Understanding the problem (requirements):
It's important to understand what you're trying to solve.  I don't
mean how to solve it, but what is the goal?  What are the
requirements for your solution?  Just saying, "solve the Towers of
Hanoi" is too vague.  Do you want to just print out the list of
movements from one tower to another?  Do you want to print out which
ring it is that's moving?  Do you want to ensure that the move is
legal?  And what does "legal" mean anyway?  (No ring may be placed on
top of a smaller ring.)  In the code below, I chose to print out the
individual moves along with the ring being moved.  I chose not to
verify that every move is legal.

Abstraction:
Distill things down to their essence.  You don't have to be literal
by modeling every object in the real world.  In fact, many
interesting problems don't map well (if at all) to the real world.  I
mention this because you have a "hand" object in your code, and that
seemed like too much detail.  An object for the game as a whole, and
objects for each tower/peg, and for each disc/ring are all
reasonable.  You'll notice in my solution below, I didn't create a
separate class for rings/discs; all I really care about is indicating
relative size, so a number from 1 to N is good enough, which means I
can use an ordinary integer.

Recursion:
Recursion is defining a solution based on a similar, but smaller
version of the same problem.  You define how the larger problem in
terms of the smaller problem, and define what the smallest problem is
(and how to solve it -- which is often trivial).  (There's also
"mutual recursion" which involves defining several routines in terms
of each other.  It's a more general form of recursion.  Feel free to
Google it.)

Here's how I thought about the problem.  I have a Hanoi object which
represents the entire game.  Hanoi contains three Towers.  Each Tower
has some rings, in a specific order.  I represent rings as numbers in
the range 1 to N, with 1 being the smallest ring, and N being the
largest ring.  I can remove (pop) a ring from a Tower, place (push) a
ring on a Tower, and see how many rings are on a Tower.  Towers also
have names, so I can identify them in the printed output.  Hanoi has
three Towers, with all of the rings starting on the left Tower, and
all of the rings in order from the largest on bottom to the smallest
on top.  A fundamental operation is to move some number of rings from
one Tower to another.  Solving the puzzle is as simple as moving all
of the rings from the left Tower to the right Tower.

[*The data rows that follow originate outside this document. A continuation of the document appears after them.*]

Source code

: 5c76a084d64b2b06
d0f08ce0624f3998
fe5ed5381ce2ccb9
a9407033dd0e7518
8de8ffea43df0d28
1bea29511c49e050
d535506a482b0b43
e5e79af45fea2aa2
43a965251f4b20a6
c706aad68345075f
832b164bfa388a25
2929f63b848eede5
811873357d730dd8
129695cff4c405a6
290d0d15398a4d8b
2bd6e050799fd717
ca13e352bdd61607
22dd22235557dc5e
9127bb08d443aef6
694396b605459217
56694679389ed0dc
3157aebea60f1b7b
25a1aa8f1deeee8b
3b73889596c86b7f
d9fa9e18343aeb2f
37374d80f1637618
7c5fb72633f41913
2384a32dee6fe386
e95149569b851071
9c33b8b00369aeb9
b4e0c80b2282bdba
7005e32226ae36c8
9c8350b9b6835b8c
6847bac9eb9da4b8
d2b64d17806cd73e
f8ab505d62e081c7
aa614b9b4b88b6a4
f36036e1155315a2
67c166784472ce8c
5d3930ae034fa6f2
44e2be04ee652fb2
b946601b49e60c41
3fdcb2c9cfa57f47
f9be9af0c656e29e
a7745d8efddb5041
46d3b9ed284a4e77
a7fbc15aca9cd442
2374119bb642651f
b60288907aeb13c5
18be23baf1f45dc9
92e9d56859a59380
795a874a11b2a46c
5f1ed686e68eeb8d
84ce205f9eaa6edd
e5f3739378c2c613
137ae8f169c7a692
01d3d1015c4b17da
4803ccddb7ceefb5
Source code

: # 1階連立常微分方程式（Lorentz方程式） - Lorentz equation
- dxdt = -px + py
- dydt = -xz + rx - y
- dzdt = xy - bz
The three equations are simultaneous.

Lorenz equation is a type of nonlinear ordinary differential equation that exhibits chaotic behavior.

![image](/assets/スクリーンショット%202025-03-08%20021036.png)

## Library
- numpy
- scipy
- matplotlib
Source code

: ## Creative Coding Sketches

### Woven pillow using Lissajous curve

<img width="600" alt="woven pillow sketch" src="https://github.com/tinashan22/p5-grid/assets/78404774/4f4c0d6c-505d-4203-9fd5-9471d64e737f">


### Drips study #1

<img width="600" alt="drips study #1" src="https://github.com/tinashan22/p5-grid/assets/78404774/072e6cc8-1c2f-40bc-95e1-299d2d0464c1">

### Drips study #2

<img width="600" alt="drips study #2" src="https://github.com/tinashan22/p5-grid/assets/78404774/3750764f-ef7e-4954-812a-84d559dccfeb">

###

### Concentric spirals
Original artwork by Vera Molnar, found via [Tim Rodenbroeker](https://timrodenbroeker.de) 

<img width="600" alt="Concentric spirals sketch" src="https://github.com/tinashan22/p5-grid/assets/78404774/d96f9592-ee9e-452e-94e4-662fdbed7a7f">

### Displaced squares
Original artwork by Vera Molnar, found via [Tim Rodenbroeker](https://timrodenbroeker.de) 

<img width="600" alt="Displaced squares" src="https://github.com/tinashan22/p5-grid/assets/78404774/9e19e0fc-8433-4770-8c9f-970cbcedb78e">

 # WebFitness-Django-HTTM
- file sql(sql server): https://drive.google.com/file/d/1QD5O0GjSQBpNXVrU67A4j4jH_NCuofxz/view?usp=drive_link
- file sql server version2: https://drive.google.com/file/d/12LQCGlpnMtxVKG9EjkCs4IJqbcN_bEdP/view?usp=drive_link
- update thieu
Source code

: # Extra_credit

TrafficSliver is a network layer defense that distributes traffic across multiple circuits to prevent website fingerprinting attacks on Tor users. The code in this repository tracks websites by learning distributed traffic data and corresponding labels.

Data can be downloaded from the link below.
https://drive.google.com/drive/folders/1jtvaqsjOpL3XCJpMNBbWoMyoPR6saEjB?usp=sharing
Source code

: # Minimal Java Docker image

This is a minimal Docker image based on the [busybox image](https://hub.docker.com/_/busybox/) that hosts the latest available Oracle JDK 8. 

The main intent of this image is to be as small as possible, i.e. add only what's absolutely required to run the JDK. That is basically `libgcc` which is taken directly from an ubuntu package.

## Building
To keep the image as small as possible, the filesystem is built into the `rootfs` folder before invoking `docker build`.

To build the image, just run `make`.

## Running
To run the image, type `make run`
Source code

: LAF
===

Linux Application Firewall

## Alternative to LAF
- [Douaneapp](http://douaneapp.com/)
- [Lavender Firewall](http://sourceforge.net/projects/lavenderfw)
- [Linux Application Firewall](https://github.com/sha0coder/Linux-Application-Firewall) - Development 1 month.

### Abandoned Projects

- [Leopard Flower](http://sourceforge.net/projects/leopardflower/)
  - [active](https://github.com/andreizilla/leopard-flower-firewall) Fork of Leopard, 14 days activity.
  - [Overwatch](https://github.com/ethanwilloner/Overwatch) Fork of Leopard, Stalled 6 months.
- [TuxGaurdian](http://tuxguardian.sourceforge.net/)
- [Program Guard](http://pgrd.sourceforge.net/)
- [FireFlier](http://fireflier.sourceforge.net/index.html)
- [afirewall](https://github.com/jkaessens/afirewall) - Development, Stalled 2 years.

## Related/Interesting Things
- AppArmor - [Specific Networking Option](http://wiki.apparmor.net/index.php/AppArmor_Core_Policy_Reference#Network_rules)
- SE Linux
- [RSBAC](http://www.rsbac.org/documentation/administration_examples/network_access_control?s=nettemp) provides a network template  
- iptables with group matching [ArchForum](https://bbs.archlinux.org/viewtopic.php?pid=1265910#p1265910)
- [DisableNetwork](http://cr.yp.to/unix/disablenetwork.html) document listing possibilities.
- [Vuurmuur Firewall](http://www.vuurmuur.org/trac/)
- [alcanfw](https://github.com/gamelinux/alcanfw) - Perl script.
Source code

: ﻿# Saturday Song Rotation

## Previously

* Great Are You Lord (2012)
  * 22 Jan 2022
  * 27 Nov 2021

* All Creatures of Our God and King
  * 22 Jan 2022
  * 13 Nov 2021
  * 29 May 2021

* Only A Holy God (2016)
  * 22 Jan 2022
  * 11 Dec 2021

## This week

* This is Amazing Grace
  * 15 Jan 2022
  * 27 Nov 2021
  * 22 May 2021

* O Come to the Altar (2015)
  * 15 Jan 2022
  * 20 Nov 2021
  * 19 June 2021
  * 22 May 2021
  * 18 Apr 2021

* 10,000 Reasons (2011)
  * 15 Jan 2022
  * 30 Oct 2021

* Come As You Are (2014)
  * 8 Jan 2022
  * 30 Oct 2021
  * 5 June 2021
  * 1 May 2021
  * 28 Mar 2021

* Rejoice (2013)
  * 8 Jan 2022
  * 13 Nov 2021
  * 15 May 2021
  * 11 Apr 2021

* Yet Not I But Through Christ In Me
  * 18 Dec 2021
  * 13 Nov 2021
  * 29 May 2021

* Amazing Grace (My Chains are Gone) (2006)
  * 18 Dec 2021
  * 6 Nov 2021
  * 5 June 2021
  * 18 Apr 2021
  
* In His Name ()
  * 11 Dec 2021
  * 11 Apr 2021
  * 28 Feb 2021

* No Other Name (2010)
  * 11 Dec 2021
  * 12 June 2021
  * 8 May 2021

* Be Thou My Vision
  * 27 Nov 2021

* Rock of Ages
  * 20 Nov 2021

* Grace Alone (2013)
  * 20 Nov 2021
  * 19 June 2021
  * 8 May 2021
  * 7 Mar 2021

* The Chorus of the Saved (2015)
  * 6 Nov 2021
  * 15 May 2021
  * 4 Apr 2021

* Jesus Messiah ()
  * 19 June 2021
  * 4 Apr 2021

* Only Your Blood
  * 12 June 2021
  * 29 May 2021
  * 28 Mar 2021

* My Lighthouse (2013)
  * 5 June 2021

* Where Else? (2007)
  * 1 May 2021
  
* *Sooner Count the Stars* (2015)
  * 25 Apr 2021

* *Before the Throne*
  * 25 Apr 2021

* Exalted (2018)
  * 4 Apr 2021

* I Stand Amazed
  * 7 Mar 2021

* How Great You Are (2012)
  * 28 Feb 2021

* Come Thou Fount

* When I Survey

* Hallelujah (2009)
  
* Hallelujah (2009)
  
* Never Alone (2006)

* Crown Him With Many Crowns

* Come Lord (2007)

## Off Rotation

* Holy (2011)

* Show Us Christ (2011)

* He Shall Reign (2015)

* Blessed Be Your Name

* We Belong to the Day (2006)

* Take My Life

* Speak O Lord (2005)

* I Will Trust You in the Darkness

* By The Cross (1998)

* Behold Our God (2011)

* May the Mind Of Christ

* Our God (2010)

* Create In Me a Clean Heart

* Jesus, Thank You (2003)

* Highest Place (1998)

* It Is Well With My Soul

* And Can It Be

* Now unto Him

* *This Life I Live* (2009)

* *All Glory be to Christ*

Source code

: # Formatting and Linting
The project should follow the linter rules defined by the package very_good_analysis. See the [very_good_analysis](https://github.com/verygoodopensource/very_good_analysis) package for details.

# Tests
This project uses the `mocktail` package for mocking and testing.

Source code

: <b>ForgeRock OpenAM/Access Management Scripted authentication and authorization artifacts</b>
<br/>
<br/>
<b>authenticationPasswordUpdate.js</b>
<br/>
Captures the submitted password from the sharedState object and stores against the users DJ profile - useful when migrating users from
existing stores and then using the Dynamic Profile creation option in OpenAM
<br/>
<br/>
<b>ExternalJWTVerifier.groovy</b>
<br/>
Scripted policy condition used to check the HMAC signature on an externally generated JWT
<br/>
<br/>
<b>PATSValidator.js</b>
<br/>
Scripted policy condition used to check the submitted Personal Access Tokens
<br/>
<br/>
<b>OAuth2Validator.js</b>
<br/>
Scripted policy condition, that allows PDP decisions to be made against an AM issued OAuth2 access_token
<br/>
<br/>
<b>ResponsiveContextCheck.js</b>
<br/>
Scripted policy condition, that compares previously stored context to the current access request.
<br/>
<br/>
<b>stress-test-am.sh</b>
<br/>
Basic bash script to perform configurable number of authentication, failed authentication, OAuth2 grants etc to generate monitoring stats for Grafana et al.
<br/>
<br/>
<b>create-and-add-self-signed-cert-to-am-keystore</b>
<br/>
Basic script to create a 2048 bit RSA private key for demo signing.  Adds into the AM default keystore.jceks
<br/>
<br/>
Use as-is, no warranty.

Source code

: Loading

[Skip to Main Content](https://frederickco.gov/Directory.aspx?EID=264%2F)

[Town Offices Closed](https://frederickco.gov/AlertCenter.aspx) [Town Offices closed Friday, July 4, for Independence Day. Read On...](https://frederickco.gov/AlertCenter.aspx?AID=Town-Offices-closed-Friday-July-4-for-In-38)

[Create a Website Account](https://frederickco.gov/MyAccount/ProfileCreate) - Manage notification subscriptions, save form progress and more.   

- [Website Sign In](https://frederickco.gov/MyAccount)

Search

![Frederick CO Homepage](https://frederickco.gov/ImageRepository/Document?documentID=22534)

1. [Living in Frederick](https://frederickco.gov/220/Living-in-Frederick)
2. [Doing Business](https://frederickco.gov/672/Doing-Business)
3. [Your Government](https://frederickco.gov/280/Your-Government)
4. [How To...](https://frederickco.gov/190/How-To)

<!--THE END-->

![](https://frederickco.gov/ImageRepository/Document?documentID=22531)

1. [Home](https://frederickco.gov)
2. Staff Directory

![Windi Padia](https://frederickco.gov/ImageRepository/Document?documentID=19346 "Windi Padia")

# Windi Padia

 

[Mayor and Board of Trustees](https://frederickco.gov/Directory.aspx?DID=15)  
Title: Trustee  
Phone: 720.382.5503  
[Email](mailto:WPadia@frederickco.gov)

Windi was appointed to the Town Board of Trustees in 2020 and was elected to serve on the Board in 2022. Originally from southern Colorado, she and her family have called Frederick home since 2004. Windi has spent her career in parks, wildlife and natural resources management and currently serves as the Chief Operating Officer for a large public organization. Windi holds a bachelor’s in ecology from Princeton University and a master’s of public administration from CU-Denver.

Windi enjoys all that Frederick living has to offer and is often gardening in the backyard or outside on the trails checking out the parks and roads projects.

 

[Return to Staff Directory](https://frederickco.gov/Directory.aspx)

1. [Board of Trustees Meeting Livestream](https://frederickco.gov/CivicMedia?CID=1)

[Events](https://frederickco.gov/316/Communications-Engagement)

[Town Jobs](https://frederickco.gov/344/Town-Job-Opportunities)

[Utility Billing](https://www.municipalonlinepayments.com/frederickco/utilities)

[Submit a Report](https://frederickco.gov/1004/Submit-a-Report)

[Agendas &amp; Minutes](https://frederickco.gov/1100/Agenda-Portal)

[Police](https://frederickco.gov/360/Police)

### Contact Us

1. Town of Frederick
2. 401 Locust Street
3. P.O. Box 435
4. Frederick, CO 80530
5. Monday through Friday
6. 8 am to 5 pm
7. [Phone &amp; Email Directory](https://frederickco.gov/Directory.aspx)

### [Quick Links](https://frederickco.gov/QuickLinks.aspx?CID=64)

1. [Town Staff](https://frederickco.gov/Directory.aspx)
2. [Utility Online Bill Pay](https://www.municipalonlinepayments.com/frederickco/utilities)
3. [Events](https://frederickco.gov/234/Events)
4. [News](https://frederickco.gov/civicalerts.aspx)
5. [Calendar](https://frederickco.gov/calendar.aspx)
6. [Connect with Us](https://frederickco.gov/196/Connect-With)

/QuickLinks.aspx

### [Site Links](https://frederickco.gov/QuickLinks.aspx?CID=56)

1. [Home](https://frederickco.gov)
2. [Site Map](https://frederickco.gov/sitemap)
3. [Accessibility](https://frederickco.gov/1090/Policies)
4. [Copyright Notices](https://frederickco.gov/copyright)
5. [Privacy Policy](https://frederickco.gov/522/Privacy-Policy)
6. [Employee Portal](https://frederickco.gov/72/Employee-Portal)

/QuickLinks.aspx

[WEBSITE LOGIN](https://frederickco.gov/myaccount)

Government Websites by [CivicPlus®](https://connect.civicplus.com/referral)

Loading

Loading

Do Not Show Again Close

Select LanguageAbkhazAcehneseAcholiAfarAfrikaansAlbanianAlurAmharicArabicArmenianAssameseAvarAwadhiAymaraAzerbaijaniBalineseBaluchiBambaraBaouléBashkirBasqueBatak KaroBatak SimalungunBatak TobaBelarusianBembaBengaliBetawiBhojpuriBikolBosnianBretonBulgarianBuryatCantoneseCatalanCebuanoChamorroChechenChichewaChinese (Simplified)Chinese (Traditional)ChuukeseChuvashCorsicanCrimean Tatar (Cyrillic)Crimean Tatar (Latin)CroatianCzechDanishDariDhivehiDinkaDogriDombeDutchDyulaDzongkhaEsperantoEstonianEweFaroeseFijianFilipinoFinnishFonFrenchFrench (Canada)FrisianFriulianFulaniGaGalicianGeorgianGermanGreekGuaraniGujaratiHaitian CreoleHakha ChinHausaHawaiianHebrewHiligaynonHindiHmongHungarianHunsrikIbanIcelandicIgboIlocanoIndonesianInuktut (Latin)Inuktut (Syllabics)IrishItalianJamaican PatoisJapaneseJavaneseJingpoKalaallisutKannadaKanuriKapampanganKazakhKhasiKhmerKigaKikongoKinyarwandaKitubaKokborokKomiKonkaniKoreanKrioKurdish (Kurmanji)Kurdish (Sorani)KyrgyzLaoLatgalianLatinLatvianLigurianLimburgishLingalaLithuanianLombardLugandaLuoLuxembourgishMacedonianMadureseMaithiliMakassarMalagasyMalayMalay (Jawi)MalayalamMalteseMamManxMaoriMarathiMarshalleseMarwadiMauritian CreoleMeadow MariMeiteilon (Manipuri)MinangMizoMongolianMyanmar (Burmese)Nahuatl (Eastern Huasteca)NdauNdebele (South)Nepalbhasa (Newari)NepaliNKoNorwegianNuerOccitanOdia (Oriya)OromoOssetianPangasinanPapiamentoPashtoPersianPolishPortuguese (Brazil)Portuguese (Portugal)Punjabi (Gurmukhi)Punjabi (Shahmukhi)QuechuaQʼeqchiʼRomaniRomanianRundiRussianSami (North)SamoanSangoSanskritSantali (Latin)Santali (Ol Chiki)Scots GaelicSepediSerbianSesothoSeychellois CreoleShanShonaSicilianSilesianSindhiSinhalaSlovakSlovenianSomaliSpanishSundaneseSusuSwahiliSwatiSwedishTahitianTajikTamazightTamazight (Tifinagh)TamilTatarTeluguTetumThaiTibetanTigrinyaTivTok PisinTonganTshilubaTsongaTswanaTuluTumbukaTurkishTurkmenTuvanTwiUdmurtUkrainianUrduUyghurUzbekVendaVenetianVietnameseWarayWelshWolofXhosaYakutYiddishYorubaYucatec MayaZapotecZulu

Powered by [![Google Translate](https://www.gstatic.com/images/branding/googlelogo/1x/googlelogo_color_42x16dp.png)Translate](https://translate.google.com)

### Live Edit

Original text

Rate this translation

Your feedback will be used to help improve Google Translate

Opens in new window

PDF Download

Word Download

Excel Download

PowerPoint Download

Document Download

How does recursion fit in?  If I want to solve a puzzle with 5 rings,
that means I need to move 5 rings from left to right.  In order to do
that, I need to temporarily move the top 4 rings from the left to the
middle, move the bottom ring from left to right, and then move the 4
rings from the middle to the right.  Notice how I described solving
the 5 ring puzzle in terms of solving the 4 ring puzzle.  Moving 4
rings involves moving the top 3 rings to an intermediate Tower,
moving the bottom of the 4 rings to its destination, and moving the
top 3 rings to the destination.  And so on.  Moving one ring is
trivial -- just move it directly.

Here's my code.  Comments and critiques are welcome.  Note that I
didn't actually check to see whether a given move is legal; I'm a
trusting person.  ;-)  But if you want to do that, Tower#push would
be a good place (and Tower#pop, if you want to make sure you don't
try to take a ring from a Tower that has no rings).

Hope this helped.

-Mark

#
# Print out the moves to solve the Towers of Hanoi.
# Supply the number of rings as the one and only command line argument.
#

class Tower
  def initialize(name, rings)
    @name = name
    @rings = rings
  end

  def to_s
    @name
  end

  def pop
    @rings.pop
  end

  def push(ring)
    @rings.push ring
  end

  def height
    @rings.length
  end
end

class Hanoi
  def initialize(rings)
    @left = Tower.new("left", [*(1..rings)].reverse)
    @middle = Tower.new("middle", [])
    @right = Tower.new("right", [])
  end

  def move(rings, from, to, other)
    if rings == 1
      ring = from.pop
      puts "Move ring #{ring} from #{from} to #{to}"
      to.push ring
    else
      move(rings-1, from, other, to)
      move(1, from, to, other)
      move(rings-1, other, to, from)
    end
  end

  def solve
    move(@left.height, @left, @right, @middle)
  end
end

Hanoi.new(ARGV[0].to_i).solve

quoth the Daniel Waite:
> They're longer than an equivalent solution in math would be, but I
> understand it.
>
> I've observed that most "real" algorithms are heavy with the stuff, and
> my eyes glaze over when I see something as simple as solutions to the
> Tower of Hanoi.

Very interesting. I find myself in exactly the same boat. I fell into my 
love
of computers/programming late in life (ie: after college), and I also 
have a
very weak background in math. I have found it had held me back a great 
deal.
Everytime I try to improve my math skills, I find myself having to 
backtrack
more and more because I am coming across concepts I just don't 
understand,
until I find myself all the way back at the high school level<shudder>.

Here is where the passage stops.